Fourier-RNNs for Modelling Noisy Physics Data
- URL: http://arxiv.org/abs/2302.06534v1
- Date: Mon, 13 Feb 2023 17:22:07 GMT
- Title: Fourier-RNNs for Modelling Noisy Physics Data
- Authors: Vignesh Gopakumar, Stanislas Pamela, Lorenzo Zanisi
- Abstract summary: We propose a novel sequential model built to handle Physics relevant data by way of amalgamating the conventional RNN architecture with that of the Fourier Neural Operators (FNO)

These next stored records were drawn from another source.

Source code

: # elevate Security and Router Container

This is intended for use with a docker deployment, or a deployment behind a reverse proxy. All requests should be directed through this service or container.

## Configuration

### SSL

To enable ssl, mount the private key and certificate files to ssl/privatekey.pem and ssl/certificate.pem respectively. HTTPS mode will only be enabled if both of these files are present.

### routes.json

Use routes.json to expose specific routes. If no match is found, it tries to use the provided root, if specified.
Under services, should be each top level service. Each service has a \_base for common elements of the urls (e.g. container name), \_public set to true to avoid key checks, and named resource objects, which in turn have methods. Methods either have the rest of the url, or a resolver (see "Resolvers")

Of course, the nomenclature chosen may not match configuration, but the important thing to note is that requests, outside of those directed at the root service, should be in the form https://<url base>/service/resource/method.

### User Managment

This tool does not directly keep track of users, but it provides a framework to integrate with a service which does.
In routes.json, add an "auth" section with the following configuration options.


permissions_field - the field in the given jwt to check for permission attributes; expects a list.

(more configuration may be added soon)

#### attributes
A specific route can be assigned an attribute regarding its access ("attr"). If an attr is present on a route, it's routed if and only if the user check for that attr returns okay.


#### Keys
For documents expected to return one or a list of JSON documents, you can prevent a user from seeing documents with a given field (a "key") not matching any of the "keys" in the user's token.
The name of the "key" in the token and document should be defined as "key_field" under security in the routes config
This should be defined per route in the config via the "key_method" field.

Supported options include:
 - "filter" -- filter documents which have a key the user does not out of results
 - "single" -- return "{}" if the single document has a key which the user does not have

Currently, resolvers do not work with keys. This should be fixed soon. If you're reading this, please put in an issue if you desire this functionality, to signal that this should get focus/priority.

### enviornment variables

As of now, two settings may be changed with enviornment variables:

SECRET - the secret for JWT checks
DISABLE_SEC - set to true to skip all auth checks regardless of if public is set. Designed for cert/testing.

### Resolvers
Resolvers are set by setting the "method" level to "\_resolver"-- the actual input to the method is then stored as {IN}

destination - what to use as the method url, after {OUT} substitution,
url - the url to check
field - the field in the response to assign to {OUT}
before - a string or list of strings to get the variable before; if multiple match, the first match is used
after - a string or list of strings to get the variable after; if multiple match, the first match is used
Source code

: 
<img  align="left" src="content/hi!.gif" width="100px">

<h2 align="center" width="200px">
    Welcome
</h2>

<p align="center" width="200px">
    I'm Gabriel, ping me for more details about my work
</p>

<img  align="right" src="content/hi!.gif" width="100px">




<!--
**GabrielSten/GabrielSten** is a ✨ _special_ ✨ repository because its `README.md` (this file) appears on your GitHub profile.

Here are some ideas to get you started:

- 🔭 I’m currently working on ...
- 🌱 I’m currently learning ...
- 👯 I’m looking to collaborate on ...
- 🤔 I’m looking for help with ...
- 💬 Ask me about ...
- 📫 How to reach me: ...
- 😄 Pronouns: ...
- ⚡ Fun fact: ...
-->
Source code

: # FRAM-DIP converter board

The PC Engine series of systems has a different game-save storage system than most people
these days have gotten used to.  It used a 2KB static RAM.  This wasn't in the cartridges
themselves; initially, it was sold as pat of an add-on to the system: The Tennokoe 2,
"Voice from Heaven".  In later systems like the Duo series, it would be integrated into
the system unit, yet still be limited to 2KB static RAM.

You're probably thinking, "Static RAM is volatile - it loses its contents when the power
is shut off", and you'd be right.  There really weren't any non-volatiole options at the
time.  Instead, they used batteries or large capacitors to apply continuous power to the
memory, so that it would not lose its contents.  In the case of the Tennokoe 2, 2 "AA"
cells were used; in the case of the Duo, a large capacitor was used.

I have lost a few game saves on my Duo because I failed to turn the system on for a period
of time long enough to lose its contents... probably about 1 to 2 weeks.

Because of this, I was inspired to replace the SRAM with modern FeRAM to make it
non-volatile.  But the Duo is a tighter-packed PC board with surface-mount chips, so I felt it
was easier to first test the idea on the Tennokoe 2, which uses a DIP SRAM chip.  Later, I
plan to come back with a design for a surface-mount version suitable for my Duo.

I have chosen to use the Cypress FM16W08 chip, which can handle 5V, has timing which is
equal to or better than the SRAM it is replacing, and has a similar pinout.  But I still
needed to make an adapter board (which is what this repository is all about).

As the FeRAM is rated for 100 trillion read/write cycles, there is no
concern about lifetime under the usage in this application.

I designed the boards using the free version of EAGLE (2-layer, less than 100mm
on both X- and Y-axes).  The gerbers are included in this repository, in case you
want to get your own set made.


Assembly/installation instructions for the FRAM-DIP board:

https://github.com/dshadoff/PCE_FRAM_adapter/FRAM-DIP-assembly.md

While the Fourier-RNN performs identical to the FNO when handling PDE data, it outperforms the FNO and the conventional RNN when deployed in modelling noisy, non-Markovian data.
- Score: 0.0
- License: http://creativecommons.org/licenses/by/4.0/
- Abstract: Classical sequential models employed in time-series prediction rely on
learning the mappings from the past to the future instances by way of a hidden
state. The Hidden states characterise the historical information and encode the
required temporal dependencies. However, most existing sequential models
operate within finite-dimensional Euclidean spaces which offer limited
functionality when employed in modelling physics relevant data. Alternatively
recent work with neural operator learning within the Fourier space has shown
efficient strategies for parameterising Partial Differential Equations (PDE).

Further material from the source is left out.